Protetores da serra, das águas e da biodiversidade 

Atual matriarca da comunidade Macacos -MG | Foto: José Odeveza

Ao longo da construção do protocolo biocultural da comunidade de Macacos é observado como os conhecimentos tradicionais foram transmitidos de geração a geração, e ao mesmo tempo, vieram sendo aprimorados a partir das experiências concretas da comunidade. Com isso, a comunidade elaborou e vive de uma sistema agrícola sustentado em práticas de manejo e cuidados de conservação de campos, matas e nascentes. 

A organização da vida na comunidade leva em consideração os tempos de chuva e de seca, com cálculos próprios e atividades específicas em cada momento. Com saberes que permitem a identificação da hora certa para plantar, criar e coletar flores e realizar o extrativismo de produtos voltados para o auto-abastecimento como plantas medicinais e frutas nativas. Ao narrar os cuidados com os campos, as matas, com as nascentes na serra, os membros da comunidades rememoram situações vividas desde a infância e por meio delas seu sentimento de pertencimento aos lugares que identificam por nomes próprios e que fazem parte de sua história e de seus ancestrais. 

Na comunidade de Macacos os guardiões da memória ensinam que as boas práticas para produzir e reproduzir a vida na Serra do Espinhaço vem de muito tempo, que o cuidado com a natureza é um aprendizado que vem de muitas gerações, é o modo com que cada um, cada família recria os vínculos de pertencimento com o lugar. 

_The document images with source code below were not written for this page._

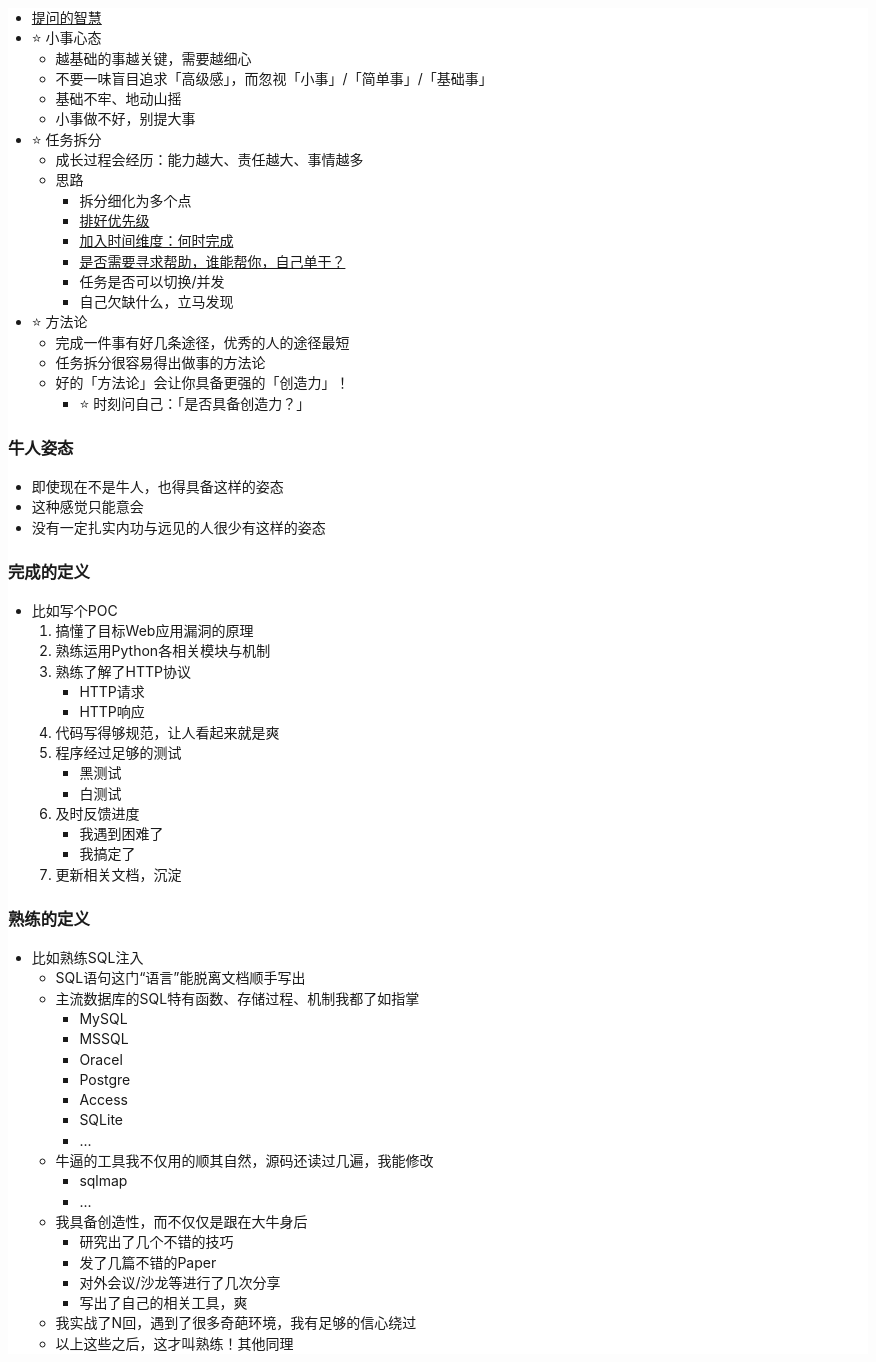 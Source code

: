  - [提问的智慧](./smart-questions.md)
- :star: 小事心态
  - 越基础的事越关键，需要越细心
  - 不要一味盲目追求「高级感」，而忽视「小事」/「简单事」/「基础事」
  - 基础不牢、地动山摇
  - 小事做不好，别提大事
- :star: 任务拆分
  - 成长过程会经历：能力越大、责任越大、事情越多
  - 思路
    - 拆分细化为多个点
    - [排好优先级](###任务四象限，决定优先级)
    - [加入时间维度：何时完成](###完成的定义)
    - [是否需要寻求帮助，谁能帮你，自己单干？](###沟通、反馈、责任)
    - 任务是否可以切换/并发
    - 自己欠缺什么，立马发现
- :star: 方法论
  - 完成一件事有好几条途径，优秀的人的途径最短
  - 任务拆分很容易得出做事的方法论
  - 好的「方法论」会让你具备更强的「创造力」！
    - :star: 时刻问自己：「是否具备创造力？」

### 牛人姿态
- 即使现在不是牛人，也得具备这样的姿态
- 这种感觉只能意会
- 没有一定扎实内功与远见的人很少有这样的姿态

### 完成的定义
- 比如写个POC
  1. 搞懂了目标Web应用漏洞的原理
  2. 熟练运用Python各相关模块与机制
  3. 熟练了解了HTTP协议
      - HTTP请求
      - HTTP响应
  4. 代码写得够规范，让人看起来就是爽
  5. 程序经过足够的测试
      - 黑测试
      - 白测试
  6. 及时反馈进度
      - 我遇到困难了
      - 我搞定了
  7. 更新相关文档，沉淀

### 熟练的定义
- 比如熟练SQL注入
    - SQL语句这门“语言”能脱离文档顺手写出
    - 主流数据库的SQL特有函数、存储过程、机制我都了如指掌
      - MySQL
      - MSSQL
      - Oracel
      - Postgre
      - Access
      - SQLite
      - ...
    - 牛逼的工具我不仅用的顺其自然，源码还读过几遍，我能修改
      - sqlmap
      - ...
    - 我具备创造性，而不仅仅是跟在大牛身后
      - 研究出了几个不错的技巧
      - 发了几篇不错的Paper
      - 对外会议/沙龙等进行了几次分享
      - 写出了自己的相关工具，爽
    - 我实战了N回，遇到了很多奇葩环境，我有足够的信心绕过
    - 以上这些之后，这才叫熟练！其他同理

Em 2020 as apanhadoras (es) de flores foram reconhecidas como o primeiro Patrimônio Agrícola Mundial do Brasil concedido pela Organização das Nações Unidas (ONU) a partir de sua agência que atua na temática de Alimentação e Agricultura (FAO). O selo é denominado Sistemas Importantes do Patrimônio Agrícola Mundial (SIPAM), e reconhece os patrimônios agrícolas desenvolvidos por povos e comunidades tradicionais em diversas partes do mundo. 

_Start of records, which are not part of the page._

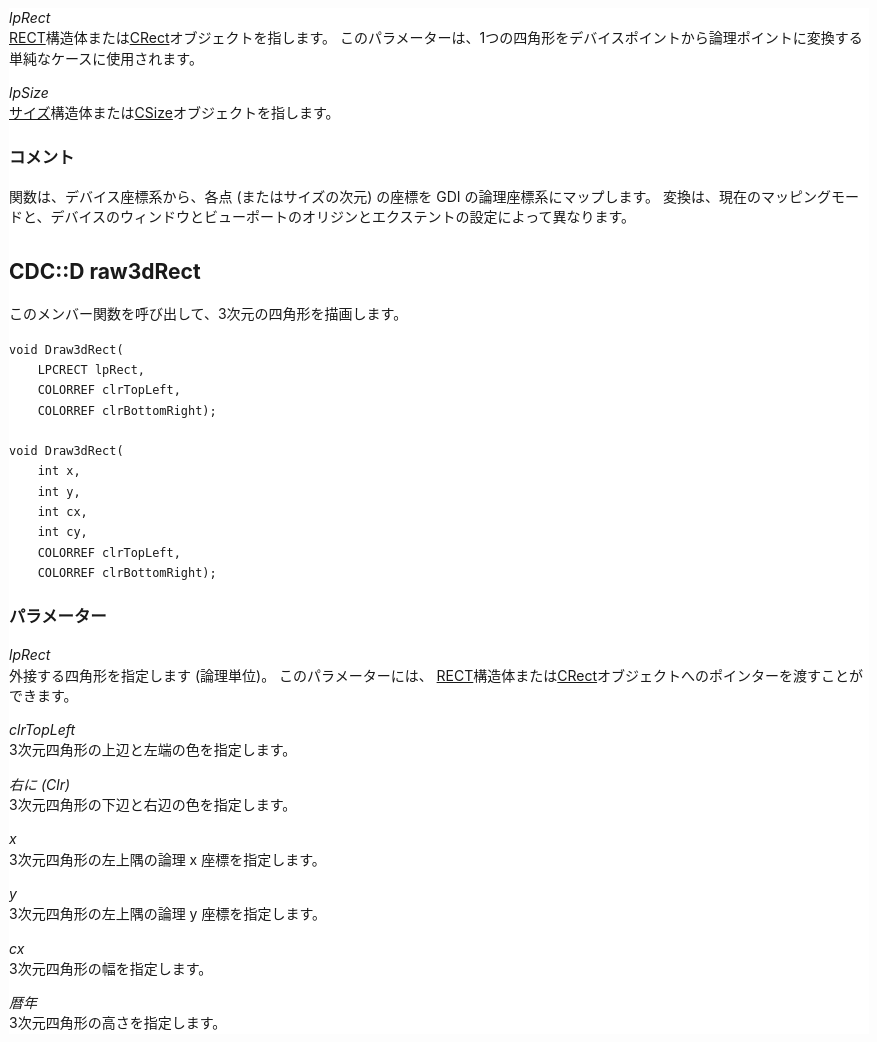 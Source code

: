 *lpRect*<br/>
[RECT](/windows/win32/api/windef/ns-windef-rect)構造体または[CRect](../../atl-mfc-shared/reference/crect-class.md)オブジェクトを指します。 このパラメーターは、1つの四角形をデバイスポイントから論理ポイントに変換する単純なケースに使用されます。

*lpSize*<br/>
[サイズ](/windows/win32/api/windef/ns-windef-size)構造体または[CSize](../../atl-mfc-shared/reference/csize-class.md)オブジェクトを指します。

### <a name="remarks"></a>コメント

関数は、デバイス座標系から、各点 (またはサイズの次元) の座標を GDI の論理座標系にマップします。 変換は、現在のマッピングモードと、デバイスのウィンドウとビューポートのオリジンとエクステントの設定によって異なります。

##  <a name="draw3drect"></a>CDC::D raw3dRect

このメンバー関数を呼び出して、3次元の四角形を描画します。

```
void Draw3dRect(
    LPCRECT lpRect,
    COLORREF clrTopLeft,
    COLORREF clrBottomRight);

void Draw3dRect(
    int x,
    int y,
    int cx,
    int cy,
    COLORREF clrTopLeft,
    COLORREF clrBottomRight);
```

### <a name="parameters"></a>パラメーター

*lpRect*<br/>
外接する四角形を指定します (論理単位)。 このパラメーターには、 [RECT](/windows/win32/api/windef/ns-windef-rect)構造体または[CRect](../../atl-mfc-shared/reference/crect-class.md)オブジェクトへのポインターを渡すことができます。

*clrTopLeft*<br/>
3次元四角形の上辺と左端の色を指定します。

*右に (Clr)*<br/>
3次元四角形の下辺と右辺の色を指定します。

*x*<br/>
3次元四角形の左上隅の論理 x 座標を指定します。

*y*<br/>
3次元四角形の左上隅の論理 y 座標を指定します。

*cx*<br/>
3次元四角形の幅を指定します。

*暦年*<br/>
3次元四角形の高さを指定します。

Para a presidente da associação de moradores da comunidade de Macacos, Eliana Amorim, a construção de um protocolo biocultural valoriza e preserva a ancestralidade da comunidade. “Esse momento foi muito importante para a comunidade porque agora ele se junta como mais um instrumento de defesa do território. A comunidade espera que possamos fazer valer nossos direitos como por exemplo o acesso pleno aos parques onde realizamos a panha das flores”, afirma a liderança. Atualmente as apanhadoras (es) de flores vivem sob ameaça da proibição da panha após a criação de uma parque de proteção integral sobreposto as áreas das comunidades sem a devida consulta prévia, livre e informada - como garante a Convenção 169 da Organização Internacional do Trabalho (OIT), a qual o Brasil é signatário.  

Proteção Jurídica

O entendimento da capacidade de proteção das comunidades e de seus saberes tradicionais pelo protocolo biocultural ainda é algo pouco explorado no Brasil. No entanto, o direito consuetudinário, que é um conjunto de costumes e práticas sociais que são aceitos como norma jurídica mesmo que não estejam escritos em códigos e leis, é válido em todo o país. O Protocolo Biocultural é uma forma para garantir que esses costumes são praticados ao longo dos anos pelas comunidades e por isso devem ser respeitados. 

Nas comunidades e povos tradicionais esses acordos subentendidos são transmitidos num movimento vivo e contínuo, ao longo do tempo, e por isso regulam a dinâmica da vida social comunitária. Na convivência entre gerações e no processo de socialização no interior da família e comunidade são transmitidos valores, normas de convivência e as boas práticas produtivas. 

A assessora jurídica da Terra de direitos que atua junto às comunidades apanhadoras de flores, Alessandra Jakobovski, explica em um mini vídeo, qual a importância jurídica de um Protocolo Biocultural. 

O lançamento e a divulgação do protocolo biocultural da comunidade de Macacos ainda está em fase de planejamento. No entanto, é notável que os ganhos para a memória e continuidade da vida da comunidade estão presentes e são reforçados ao longo do processo da própria construção do protocolo. Um dos comunitários mais antigos, Edson José Abreu, que não faz mais a panha de flores pela idade e problemas de saúde, conta com alegria que “a construção do protocolo foi como revivenciar os dias que vivemos nas lapas ao lado das sempre-vivas”.